Task statement: Say how many lines in the following data hold the word "adsbygoogle". Write nothing but that number.
++++ Supplied entries ++++
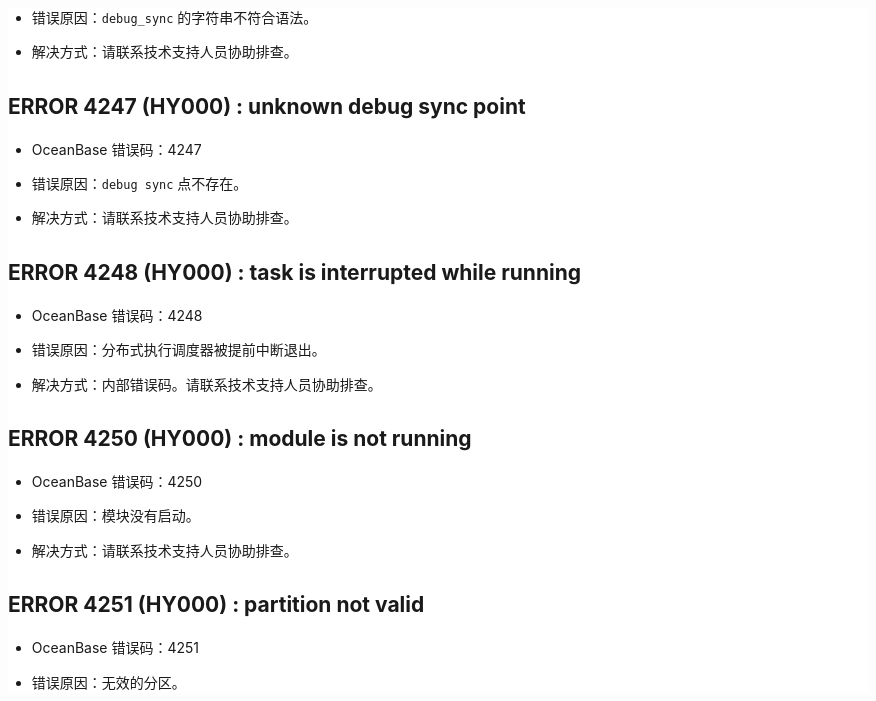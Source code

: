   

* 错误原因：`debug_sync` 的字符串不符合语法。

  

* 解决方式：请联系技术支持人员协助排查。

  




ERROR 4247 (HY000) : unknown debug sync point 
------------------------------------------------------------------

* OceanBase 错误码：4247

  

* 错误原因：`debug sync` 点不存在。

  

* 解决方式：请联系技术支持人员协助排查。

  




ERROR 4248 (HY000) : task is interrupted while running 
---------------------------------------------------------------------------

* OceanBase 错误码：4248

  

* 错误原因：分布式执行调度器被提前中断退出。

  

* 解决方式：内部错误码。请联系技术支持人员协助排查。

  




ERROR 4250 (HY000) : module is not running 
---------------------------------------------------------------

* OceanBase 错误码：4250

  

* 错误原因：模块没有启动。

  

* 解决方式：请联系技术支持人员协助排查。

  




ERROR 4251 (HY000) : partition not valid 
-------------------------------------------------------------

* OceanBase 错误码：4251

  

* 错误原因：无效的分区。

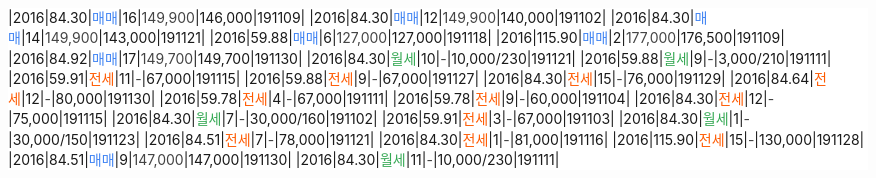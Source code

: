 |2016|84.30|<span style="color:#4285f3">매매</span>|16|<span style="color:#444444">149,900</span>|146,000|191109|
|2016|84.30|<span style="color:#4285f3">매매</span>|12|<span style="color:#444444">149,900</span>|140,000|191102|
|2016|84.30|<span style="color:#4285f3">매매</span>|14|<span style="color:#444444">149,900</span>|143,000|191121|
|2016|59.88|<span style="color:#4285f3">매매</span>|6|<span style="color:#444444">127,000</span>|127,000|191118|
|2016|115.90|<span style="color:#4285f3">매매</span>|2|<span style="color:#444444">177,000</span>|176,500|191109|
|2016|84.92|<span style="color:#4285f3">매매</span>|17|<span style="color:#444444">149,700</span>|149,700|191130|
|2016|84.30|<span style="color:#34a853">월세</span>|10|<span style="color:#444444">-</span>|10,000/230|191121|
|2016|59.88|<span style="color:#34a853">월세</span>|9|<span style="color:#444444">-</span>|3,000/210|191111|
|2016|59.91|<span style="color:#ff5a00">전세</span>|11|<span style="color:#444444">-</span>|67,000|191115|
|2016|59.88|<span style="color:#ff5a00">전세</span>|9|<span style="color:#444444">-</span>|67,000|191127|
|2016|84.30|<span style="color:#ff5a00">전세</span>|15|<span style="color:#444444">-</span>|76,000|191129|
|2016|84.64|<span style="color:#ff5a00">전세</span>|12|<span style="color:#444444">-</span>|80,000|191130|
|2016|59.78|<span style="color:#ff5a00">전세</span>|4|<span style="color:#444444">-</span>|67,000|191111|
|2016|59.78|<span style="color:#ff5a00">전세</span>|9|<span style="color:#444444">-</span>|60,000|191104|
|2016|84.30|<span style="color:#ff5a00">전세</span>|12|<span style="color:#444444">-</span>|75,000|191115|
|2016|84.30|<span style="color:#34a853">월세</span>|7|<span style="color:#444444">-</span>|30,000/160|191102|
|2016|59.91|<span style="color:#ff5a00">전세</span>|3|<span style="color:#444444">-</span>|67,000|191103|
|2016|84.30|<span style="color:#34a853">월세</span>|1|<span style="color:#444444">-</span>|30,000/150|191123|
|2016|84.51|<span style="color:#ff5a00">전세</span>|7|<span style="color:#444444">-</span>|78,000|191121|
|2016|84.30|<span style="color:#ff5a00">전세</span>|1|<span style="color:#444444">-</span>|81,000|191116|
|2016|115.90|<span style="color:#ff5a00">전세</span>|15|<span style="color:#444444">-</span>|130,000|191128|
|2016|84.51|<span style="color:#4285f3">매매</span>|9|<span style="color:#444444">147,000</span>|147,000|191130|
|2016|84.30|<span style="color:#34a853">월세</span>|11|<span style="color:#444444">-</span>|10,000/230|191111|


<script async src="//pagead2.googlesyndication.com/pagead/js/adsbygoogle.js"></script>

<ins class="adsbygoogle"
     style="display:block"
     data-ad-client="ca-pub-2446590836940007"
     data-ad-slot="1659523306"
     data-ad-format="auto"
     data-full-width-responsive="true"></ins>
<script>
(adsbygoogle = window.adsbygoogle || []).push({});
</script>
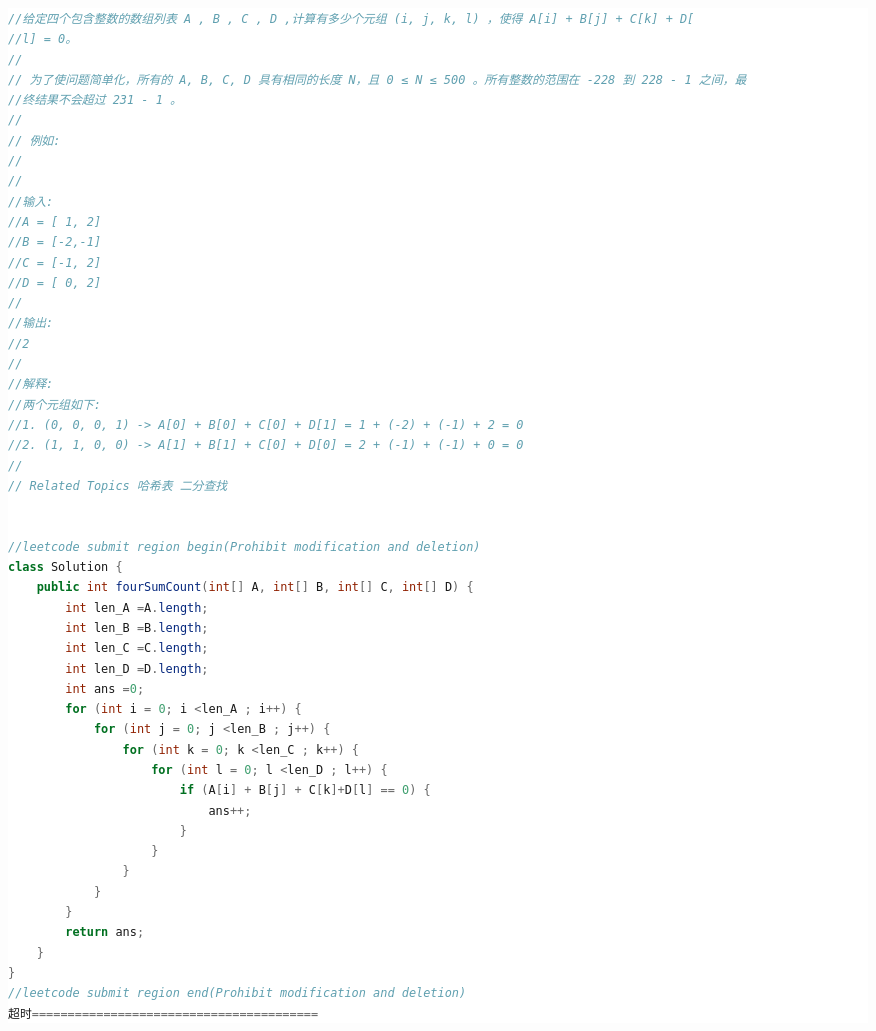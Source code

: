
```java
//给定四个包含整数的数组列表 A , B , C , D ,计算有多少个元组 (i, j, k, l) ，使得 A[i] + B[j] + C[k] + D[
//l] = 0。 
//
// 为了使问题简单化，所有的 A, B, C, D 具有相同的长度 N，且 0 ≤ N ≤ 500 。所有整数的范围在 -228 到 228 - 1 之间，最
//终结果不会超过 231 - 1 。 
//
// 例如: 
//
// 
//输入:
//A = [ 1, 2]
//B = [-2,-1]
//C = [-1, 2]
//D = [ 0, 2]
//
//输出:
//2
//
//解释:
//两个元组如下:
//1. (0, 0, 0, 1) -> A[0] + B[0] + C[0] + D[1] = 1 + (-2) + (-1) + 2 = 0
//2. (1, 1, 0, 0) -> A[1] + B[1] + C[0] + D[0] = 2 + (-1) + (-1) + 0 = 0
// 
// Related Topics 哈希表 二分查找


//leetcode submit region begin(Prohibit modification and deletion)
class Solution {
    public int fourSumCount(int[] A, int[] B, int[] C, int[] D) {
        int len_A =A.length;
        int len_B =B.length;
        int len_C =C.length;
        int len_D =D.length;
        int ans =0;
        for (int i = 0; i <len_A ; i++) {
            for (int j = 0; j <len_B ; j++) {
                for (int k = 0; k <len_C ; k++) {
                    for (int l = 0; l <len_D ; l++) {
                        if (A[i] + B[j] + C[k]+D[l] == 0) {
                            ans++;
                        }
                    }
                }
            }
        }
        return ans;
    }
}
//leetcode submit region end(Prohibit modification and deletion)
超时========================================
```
++++
++++ Supplied entries ++++
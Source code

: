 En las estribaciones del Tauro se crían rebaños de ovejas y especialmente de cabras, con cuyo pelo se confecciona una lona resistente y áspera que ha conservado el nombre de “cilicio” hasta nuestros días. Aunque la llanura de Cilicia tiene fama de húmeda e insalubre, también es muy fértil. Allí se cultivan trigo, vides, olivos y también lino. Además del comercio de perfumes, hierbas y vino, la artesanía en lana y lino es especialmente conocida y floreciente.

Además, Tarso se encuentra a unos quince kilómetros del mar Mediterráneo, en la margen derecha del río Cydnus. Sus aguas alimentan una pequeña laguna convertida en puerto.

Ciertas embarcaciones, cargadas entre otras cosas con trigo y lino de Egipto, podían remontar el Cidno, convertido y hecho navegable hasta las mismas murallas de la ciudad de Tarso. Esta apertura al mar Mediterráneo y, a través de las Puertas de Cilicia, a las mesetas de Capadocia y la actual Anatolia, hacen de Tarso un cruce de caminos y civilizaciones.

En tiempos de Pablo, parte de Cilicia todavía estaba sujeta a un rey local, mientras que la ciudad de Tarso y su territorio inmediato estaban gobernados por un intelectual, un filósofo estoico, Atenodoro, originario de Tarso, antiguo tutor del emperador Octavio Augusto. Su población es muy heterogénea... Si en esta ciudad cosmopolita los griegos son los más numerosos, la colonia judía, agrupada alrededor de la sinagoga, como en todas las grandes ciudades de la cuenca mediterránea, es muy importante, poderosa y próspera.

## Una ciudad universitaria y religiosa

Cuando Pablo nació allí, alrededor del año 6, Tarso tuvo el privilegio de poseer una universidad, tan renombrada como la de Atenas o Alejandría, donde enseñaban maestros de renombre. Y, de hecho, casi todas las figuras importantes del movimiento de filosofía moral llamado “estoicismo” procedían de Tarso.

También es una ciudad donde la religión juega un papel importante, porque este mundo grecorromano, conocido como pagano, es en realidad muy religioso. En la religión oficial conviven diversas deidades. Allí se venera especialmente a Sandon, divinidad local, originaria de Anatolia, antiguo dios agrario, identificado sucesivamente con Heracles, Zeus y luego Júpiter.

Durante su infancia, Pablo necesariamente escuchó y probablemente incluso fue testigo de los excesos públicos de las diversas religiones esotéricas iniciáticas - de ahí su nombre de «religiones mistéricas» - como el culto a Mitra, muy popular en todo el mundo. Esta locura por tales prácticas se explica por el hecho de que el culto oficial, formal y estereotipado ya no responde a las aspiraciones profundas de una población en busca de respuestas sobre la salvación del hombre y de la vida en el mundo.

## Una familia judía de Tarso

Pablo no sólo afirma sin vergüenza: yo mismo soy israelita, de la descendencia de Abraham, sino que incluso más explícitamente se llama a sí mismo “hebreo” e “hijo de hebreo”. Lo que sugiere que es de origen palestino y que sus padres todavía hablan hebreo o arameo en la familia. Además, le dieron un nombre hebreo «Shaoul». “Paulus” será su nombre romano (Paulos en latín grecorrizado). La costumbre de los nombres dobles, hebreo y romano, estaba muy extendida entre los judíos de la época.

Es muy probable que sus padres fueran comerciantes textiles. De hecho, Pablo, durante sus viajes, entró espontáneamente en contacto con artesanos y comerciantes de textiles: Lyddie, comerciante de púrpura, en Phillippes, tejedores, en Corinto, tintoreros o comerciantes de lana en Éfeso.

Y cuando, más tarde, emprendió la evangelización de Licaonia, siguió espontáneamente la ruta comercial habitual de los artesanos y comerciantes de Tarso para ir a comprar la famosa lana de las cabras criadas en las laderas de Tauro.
++++
++++ Supplied entries ++++
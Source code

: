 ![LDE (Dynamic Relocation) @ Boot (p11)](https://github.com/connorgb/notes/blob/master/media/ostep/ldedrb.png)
++++
Answer to the exercise: 3